Given entries Block Start

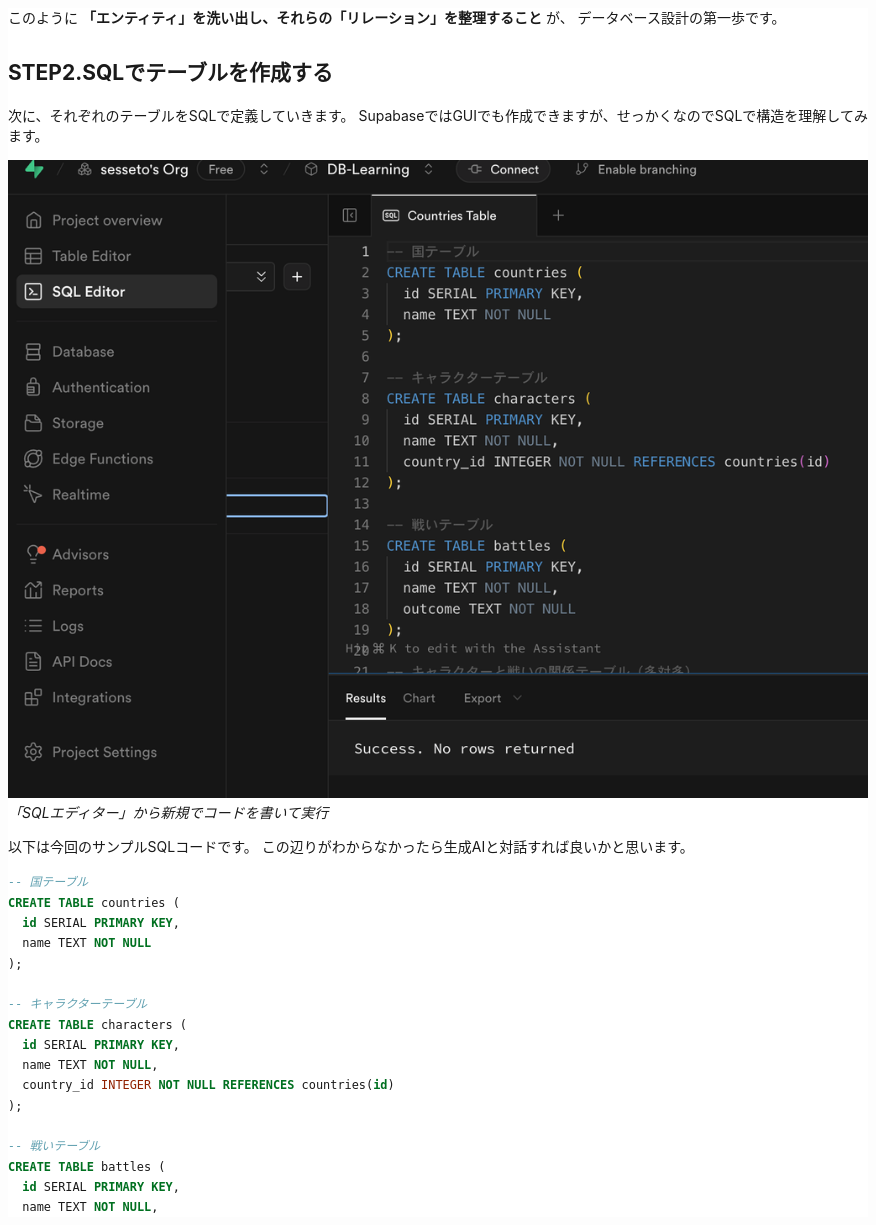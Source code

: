 このように **「エンティティ」を洗い出し、それらの「リレーション」を整理すること** が、
データベース設計の第一歩です。


## STEP2.SQLでテーブルを作成する

次に、それぞれのテーブルをSQLで定義していきます。
SupabaseではGUIでも作成できますが、せっかくなのでSQLで構造を理解してみます。


![supabase](/images/database11.png)
*「SQLエディター」から新規でコードを書いて実行*

以下は今回のサンプルSQLコードです。
この辺りがわからなかったら生成AIと対話すれば良いかと思います。

```sql
-- 国テーブル
CREATE TABLE countries (
  id SERIAL PRIMARY KEY,
  name TEXT NOT NULL
);

-- キャラクターテーブル
CREATE TABLE characters (
  id SERIAL PRIMARY KEY,
  name TEXT NOT NULL,
  country_id INTEGER NOT NULL REFERENCES countries(id)
);

-- 戦いテーブル
CREATE TABLE battles (
  id SERIAL PRIMARY KEY,
  name TEXT NOT NULL,
```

Given entries Block End

* Work order:
Scan the data for lines containing "TABLE" and copy all of them.

* Answer box:
CREATE TABLE countries (
CREATE TABLE characters (
CREATE TABLE battles (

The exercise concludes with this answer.